• [Work task] From the entries below, determine the number of lines that contain "label". Give that number by itself.

(Collected data)
☆ ☆ ☆
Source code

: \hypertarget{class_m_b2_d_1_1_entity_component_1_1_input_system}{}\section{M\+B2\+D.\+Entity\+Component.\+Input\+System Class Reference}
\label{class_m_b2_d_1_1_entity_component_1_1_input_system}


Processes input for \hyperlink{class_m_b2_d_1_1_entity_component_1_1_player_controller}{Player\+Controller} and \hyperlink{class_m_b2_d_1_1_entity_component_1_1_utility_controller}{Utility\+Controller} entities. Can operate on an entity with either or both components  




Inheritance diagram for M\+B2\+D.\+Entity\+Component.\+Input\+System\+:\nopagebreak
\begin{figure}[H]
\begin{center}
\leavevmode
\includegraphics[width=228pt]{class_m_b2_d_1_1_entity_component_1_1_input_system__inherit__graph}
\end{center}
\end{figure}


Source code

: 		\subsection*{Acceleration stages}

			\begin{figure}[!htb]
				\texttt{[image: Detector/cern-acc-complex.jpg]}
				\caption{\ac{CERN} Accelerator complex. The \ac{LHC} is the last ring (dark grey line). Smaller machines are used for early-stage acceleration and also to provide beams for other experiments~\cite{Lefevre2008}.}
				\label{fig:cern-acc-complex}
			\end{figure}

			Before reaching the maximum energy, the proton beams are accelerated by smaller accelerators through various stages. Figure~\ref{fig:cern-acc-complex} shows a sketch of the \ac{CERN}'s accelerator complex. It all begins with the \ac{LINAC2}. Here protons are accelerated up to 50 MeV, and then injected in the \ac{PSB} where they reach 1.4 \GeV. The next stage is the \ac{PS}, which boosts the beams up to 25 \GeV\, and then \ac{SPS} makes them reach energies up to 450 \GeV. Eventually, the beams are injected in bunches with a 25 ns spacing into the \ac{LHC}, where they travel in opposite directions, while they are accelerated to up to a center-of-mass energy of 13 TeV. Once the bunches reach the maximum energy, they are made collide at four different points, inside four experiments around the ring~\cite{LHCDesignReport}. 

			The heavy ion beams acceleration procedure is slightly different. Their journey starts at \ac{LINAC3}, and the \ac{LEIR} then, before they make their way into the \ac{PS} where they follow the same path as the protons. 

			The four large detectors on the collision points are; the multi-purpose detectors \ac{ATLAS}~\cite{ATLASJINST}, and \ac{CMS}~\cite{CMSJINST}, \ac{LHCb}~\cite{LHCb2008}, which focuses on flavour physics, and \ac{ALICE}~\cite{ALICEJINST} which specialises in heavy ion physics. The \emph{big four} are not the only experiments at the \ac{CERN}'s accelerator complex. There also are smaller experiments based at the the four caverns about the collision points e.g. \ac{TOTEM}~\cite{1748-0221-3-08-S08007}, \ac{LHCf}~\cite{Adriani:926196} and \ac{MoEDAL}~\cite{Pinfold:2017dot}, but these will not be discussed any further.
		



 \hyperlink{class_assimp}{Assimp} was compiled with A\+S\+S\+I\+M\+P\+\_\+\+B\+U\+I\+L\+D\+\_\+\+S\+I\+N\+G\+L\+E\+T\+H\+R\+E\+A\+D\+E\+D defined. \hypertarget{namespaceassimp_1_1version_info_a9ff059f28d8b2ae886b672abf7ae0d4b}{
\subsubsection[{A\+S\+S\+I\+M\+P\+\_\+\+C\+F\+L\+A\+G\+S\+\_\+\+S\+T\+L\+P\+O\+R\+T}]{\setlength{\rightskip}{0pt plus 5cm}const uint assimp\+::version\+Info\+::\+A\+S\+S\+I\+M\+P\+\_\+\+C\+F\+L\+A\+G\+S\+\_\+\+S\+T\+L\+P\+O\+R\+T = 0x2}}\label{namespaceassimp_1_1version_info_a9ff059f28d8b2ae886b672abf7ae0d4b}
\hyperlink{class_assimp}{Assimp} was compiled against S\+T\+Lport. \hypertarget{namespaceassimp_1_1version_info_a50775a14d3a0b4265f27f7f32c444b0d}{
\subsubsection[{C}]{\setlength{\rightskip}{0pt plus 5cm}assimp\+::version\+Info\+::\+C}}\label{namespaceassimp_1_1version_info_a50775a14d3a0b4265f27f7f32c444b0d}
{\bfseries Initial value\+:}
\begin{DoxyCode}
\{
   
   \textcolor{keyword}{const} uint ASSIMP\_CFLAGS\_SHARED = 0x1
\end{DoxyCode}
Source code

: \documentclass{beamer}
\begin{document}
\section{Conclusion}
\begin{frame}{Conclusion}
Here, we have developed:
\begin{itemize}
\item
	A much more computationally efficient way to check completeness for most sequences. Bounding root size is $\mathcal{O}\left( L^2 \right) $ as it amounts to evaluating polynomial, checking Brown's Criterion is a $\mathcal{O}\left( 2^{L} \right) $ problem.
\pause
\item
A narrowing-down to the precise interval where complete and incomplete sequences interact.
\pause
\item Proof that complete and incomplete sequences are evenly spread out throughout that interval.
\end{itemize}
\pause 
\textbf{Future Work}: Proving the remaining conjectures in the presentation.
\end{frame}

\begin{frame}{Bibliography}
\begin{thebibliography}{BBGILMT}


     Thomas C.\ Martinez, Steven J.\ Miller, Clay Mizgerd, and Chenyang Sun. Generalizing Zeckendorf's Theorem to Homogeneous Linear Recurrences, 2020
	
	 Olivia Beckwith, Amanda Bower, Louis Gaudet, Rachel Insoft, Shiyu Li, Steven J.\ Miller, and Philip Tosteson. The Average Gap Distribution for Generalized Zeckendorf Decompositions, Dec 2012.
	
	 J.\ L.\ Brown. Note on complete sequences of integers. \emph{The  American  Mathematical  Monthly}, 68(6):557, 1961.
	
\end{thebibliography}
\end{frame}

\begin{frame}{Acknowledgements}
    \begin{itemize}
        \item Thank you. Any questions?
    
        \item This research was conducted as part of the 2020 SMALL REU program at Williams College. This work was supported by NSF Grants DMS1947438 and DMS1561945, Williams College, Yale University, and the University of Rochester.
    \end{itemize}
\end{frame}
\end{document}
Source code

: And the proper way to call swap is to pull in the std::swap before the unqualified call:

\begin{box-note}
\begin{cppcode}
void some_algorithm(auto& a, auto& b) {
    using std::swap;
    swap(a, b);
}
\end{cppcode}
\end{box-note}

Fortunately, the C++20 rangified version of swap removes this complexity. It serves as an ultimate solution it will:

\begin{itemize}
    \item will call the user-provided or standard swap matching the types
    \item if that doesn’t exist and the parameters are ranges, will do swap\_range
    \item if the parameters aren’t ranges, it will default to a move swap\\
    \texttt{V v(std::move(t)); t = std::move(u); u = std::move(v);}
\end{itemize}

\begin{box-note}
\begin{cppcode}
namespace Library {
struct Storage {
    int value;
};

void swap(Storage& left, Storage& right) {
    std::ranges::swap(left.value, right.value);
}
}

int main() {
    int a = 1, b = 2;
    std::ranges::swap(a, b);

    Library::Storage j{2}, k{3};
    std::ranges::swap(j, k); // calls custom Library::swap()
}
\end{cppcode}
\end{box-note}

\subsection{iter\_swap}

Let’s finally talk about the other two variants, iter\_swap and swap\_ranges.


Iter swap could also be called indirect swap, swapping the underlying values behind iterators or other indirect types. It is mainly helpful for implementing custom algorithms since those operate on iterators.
☆ ☆ ☆
• [Solution to the exercise] 4